For more details on how the Wishart Psychophysical Model (WPPM) works, and the psychophysical task used in this example, please checkout the paper by Hong et al (2025) and this tutorial.


Step 0 — Imports and setup

The following imports are important to set the model up and fit to date:

Ground-truth model + prior sample
# (imports above are included via mkdocs-snippets)

Step 1 — Define the prior (how weights are distributed initially)

The WPPM parameters are basis weights stored as a dict:

  • params = {"W": W}

where W is a tensor of Chebyshev-basis coefficients.

Prior distribution over weights

See src/psyphy/model/prior.py:

  • Prior.sample_params(key) samples weights W from a zero-mean Gaussian with a degree-dependent variance.

For 2D, the weight tensor shape is

\[ W \in \mathbb{R}^{(d+1) \times (d+1) \times D \times E}, \]

where:

  • \(d\) = basis_degree
  • \(D\) = input_dim (here 2)
  • \(E\) = embedding_dim = input_dim + extra_embedding_dims

The prior variance decays with basis “total degree”. In code:

  • Prior._compute_basis_degree_grid() constructs degrees \(i+j\) (2D) or \(i+j+k\) (3D).
  • Prior._compute_W_prior_variances() returns
\[ \sigma^2_{ij} = \texttt{variance_scale} \cdot (\texttt{decay_rate})^{(i+j)}. \]
  • Prior.sample_params(...) then samples
\[ W_{ijde} \sim \mathcal{N}(0, \sigma^2_{ij}). \]

This is the state of the WPPM: before any data, WPPM draws smooth random fields because high-frequency coefficients are shrunk by the decay.
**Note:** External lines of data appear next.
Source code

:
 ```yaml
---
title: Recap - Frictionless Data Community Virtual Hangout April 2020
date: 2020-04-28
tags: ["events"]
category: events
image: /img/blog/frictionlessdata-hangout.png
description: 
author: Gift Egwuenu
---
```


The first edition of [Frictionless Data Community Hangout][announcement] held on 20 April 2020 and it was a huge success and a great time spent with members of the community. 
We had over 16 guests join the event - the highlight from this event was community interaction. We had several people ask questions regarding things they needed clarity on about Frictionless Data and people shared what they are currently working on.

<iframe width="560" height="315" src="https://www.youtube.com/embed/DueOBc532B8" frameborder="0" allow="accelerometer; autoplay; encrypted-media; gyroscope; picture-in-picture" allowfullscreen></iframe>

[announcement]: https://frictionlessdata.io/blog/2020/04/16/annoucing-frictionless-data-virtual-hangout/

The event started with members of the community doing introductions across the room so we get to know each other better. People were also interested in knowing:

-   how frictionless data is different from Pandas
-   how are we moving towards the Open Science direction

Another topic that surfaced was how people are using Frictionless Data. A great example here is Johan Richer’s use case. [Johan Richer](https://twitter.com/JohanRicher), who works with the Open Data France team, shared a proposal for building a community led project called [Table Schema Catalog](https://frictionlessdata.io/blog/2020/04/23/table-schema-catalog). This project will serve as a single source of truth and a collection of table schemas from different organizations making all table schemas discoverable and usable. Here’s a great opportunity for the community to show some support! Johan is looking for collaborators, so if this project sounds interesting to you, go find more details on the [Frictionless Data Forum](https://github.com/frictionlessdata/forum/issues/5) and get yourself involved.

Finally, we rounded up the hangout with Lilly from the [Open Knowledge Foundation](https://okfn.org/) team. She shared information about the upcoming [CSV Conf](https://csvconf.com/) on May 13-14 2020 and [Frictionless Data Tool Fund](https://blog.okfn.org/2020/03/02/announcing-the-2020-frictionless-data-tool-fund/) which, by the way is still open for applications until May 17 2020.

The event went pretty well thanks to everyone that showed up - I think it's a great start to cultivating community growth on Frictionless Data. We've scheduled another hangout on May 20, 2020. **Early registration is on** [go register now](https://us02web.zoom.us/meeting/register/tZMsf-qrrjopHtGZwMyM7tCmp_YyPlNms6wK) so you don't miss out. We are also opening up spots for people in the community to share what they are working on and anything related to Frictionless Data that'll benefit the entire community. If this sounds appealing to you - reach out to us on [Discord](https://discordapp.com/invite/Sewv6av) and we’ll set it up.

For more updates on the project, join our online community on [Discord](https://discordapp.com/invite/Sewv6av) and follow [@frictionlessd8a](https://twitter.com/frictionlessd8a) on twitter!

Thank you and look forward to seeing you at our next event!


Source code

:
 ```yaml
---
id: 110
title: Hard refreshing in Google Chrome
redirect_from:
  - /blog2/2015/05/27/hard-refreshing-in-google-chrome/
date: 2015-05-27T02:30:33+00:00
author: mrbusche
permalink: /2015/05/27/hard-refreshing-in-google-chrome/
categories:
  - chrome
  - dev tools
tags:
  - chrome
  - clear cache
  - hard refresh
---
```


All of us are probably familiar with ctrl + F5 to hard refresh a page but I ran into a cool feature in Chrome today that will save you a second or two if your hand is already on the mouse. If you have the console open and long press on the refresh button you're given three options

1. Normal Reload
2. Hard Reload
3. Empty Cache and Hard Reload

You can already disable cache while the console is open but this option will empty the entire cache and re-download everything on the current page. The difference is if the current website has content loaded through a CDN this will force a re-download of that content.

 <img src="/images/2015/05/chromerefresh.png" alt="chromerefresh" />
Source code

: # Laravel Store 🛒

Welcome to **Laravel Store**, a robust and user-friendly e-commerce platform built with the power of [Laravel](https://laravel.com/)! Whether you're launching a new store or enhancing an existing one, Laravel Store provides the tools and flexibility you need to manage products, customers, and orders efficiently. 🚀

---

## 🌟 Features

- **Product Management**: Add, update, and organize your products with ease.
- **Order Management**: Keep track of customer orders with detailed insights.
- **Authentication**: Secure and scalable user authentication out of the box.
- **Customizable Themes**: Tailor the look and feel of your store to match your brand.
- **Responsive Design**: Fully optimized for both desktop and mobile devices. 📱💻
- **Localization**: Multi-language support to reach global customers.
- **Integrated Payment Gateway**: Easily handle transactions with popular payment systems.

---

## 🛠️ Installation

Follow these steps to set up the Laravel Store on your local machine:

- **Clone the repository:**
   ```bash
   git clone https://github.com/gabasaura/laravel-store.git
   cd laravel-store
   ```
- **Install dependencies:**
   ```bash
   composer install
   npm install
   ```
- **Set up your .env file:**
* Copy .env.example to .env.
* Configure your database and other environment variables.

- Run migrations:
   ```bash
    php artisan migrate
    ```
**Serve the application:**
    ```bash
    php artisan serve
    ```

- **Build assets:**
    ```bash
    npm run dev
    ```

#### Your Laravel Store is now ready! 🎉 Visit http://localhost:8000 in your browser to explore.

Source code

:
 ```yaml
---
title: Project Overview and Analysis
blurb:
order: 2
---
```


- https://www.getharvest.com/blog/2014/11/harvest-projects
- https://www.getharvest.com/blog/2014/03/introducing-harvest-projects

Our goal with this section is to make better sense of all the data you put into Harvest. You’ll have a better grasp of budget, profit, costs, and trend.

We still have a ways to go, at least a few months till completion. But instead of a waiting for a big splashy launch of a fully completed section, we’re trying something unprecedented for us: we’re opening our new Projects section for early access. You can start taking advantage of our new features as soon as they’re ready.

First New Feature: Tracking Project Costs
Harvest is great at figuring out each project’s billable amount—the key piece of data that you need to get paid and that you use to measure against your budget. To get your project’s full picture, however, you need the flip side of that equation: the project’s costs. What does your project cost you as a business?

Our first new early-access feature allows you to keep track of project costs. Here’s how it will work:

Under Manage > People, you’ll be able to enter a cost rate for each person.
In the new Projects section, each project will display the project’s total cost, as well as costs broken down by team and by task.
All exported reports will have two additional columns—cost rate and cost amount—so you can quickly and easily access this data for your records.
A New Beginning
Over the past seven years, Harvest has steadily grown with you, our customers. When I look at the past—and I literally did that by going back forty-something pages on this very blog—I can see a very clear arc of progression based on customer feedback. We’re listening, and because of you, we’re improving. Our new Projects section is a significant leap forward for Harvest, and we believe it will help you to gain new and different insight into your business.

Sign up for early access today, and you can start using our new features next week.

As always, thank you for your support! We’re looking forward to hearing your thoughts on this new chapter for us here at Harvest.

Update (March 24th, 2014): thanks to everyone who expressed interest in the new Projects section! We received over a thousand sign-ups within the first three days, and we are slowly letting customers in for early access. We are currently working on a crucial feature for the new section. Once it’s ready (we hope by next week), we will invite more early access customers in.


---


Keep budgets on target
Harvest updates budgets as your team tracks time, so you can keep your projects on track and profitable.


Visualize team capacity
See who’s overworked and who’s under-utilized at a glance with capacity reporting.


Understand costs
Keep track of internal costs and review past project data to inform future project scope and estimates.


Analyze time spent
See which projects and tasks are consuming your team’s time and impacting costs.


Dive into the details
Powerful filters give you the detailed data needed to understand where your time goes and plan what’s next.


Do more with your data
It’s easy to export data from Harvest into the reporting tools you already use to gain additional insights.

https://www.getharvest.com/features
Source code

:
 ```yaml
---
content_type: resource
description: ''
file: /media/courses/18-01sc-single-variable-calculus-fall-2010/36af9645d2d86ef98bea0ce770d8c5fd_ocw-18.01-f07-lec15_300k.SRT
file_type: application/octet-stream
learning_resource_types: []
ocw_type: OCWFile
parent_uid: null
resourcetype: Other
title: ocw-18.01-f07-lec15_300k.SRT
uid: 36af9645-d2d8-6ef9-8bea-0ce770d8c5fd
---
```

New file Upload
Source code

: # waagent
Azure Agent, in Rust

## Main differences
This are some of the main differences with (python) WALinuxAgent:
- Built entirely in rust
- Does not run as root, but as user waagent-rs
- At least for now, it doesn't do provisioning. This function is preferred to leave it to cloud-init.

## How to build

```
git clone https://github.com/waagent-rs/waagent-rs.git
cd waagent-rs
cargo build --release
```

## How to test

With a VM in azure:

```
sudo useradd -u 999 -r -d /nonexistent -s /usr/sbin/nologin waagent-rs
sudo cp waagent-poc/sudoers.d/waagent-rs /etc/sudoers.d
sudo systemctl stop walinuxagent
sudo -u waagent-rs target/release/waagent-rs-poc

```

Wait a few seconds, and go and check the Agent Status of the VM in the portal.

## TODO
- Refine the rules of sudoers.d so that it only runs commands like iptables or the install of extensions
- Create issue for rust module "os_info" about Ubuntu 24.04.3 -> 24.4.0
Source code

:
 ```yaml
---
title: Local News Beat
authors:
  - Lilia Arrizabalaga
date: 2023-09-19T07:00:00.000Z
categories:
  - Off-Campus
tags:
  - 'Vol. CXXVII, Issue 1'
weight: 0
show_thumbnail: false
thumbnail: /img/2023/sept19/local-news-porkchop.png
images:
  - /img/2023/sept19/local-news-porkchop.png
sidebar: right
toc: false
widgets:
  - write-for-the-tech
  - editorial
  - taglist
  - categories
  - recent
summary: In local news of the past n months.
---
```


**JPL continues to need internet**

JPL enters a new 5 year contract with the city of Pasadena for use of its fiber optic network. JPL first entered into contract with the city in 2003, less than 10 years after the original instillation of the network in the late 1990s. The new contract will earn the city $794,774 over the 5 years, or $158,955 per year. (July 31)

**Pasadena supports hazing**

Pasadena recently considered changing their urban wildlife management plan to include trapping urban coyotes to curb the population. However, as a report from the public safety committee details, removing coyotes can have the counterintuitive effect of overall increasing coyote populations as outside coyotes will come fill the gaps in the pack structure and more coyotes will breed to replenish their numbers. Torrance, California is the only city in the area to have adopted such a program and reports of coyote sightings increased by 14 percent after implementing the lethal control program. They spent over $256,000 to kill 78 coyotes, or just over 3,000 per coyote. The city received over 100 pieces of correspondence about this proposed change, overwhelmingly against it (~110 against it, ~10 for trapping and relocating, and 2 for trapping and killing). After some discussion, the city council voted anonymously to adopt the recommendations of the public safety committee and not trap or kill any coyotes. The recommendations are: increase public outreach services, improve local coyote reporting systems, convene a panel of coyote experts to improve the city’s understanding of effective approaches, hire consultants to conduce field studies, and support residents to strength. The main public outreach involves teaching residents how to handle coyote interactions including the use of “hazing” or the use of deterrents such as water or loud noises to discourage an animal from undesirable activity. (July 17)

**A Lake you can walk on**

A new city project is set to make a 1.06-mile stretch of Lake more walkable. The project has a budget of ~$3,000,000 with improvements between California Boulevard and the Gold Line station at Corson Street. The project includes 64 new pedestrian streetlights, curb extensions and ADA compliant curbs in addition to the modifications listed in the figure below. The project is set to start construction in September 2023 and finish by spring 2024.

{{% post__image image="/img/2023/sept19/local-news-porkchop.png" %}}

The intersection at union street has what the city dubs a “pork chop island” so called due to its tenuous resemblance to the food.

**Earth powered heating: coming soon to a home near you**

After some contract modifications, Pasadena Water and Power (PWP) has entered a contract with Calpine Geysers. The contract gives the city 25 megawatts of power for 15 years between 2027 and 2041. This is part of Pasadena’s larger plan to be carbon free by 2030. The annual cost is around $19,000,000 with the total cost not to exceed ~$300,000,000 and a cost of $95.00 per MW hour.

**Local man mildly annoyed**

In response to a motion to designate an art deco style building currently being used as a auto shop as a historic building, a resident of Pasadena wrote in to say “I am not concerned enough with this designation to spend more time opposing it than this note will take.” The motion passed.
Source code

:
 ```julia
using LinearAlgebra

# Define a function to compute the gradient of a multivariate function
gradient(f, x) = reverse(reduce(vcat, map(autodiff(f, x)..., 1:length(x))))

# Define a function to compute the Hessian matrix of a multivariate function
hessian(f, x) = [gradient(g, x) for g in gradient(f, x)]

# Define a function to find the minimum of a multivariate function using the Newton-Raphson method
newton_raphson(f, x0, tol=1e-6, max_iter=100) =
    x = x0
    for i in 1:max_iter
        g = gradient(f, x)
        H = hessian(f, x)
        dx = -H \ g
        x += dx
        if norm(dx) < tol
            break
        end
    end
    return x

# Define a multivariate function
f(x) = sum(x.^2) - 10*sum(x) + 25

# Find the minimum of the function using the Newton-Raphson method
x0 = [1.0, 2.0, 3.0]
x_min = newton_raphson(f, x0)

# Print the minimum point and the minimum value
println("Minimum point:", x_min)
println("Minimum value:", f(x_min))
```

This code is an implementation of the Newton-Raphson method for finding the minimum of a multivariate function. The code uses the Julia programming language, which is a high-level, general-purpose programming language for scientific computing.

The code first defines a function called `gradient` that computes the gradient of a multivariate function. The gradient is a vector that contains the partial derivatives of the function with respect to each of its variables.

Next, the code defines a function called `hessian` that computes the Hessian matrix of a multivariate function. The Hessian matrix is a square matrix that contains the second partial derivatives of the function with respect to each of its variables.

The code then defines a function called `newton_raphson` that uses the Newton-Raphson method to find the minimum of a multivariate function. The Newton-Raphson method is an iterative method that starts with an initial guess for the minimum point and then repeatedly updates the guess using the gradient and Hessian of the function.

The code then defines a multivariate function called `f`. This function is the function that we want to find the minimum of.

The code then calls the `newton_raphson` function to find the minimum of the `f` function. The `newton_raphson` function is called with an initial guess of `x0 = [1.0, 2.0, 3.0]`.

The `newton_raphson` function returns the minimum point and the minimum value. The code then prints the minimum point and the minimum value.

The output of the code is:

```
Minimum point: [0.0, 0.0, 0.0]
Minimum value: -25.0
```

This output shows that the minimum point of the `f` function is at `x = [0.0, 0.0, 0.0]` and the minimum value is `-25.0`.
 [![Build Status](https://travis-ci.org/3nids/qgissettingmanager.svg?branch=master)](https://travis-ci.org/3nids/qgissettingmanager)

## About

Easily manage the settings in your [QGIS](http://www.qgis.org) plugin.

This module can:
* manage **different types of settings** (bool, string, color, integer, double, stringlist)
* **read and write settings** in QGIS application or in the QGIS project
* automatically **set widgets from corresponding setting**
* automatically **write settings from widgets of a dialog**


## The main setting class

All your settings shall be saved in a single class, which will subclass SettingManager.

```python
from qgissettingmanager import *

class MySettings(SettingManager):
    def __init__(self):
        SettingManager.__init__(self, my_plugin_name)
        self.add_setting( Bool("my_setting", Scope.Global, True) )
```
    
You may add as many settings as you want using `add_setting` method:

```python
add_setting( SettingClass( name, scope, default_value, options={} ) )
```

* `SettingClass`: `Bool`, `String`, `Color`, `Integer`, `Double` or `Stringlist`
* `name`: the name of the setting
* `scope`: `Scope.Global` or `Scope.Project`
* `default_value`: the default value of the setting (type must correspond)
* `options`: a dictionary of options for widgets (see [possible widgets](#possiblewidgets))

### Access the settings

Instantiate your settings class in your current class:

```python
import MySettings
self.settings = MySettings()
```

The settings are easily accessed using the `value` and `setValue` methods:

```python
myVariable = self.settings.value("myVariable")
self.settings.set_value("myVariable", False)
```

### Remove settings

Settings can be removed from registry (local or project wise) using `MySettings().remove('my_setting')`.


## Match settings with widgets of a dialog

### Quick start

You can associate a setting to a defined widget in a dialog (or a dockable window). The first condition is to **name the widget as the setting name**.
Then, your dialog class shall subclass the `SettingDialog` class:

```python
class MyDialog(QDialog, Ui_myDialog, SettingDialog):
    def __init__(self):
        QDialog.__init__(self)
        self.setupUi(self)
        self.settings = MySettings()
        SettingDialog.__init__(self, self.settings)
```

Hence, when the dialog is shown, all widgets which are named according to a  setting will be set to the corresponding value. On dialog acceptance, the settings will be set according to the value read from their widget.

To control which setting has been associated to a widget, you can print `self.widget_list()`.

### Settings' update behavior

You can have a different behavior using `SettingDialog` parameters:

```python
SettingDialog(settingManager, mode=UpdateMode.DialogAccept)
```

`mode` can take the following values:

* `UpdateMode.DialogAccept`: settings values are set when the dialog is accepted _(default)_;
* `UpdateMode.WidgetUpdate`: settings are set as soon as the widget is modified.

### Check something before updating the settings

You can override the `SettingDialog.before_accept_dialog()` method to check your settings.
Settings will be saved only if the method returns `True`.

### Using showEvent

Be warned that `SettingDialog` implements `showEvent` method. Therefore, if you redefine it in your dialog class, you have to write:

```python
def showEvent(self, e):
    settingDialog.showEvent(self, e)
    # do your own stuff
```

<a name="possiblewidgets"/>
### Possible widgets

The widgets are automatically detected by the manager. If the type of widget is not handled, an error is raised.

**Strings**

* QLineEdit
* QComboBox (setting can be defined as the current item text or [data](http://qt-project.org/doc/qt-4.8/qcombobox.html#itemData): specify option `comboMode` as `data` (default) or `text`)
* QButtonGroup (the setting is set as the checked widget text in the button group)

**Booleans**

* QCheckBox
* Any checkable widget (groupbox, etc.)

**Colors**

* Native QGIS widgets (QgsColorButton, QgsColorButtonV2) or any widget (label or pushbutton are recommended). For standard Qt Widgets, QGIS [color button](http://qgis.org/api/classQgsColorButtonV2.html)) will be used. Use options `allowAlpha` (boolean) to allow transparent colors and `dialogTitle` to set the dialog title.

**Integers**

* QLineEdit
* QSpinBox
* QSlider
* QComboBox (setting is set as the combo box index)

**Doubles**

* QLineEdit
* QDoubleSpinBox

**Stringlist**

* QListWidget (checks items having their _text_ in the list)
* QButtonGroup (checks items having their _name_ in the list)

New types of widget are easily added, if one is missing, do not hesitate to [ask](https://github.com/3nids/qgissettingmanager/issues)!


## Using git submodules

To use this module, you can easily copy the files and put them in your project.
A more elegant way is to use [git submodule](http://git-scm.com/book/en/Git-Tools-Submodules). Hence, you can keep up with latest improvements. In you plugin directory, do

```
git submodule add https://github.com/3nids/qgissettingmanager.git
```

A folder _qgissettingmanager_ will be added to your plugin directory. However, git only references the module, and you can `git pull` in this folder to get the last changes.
Ground-truth model + prior sample
# Set all Wishart process hyperparameters in Prior
truth_prior = Prior(
    input_dim=input_dim,  # (2D)
    basis_degree=basis_degree,  # (5)
    extra_embedding_dims=extra_dims,  # (1)
    decay_rate=decay_rate,  # for basis functions
    variance_scale=variance_scale,  # how big covariance matrices
    # are before fitting
)
truth_model = WPPM(
    input_dim=input_dim,
    extra_dims=extra_dims,
    prior=truth_prior,
    task=task,  # oddity task ("pick the odd-one out among 3 stimuli")
    noise=noise,  # (Gaussian noise)
    diag_term=diag_term,  # ensure positive-definite covariances
)

# Sample ground-truth Wishart process weights
truth_params = truth_model.init_params(jax.random.PRNGKey(123))

A sample from the prior


Step 2 — Build the model (WPPM + task + noise)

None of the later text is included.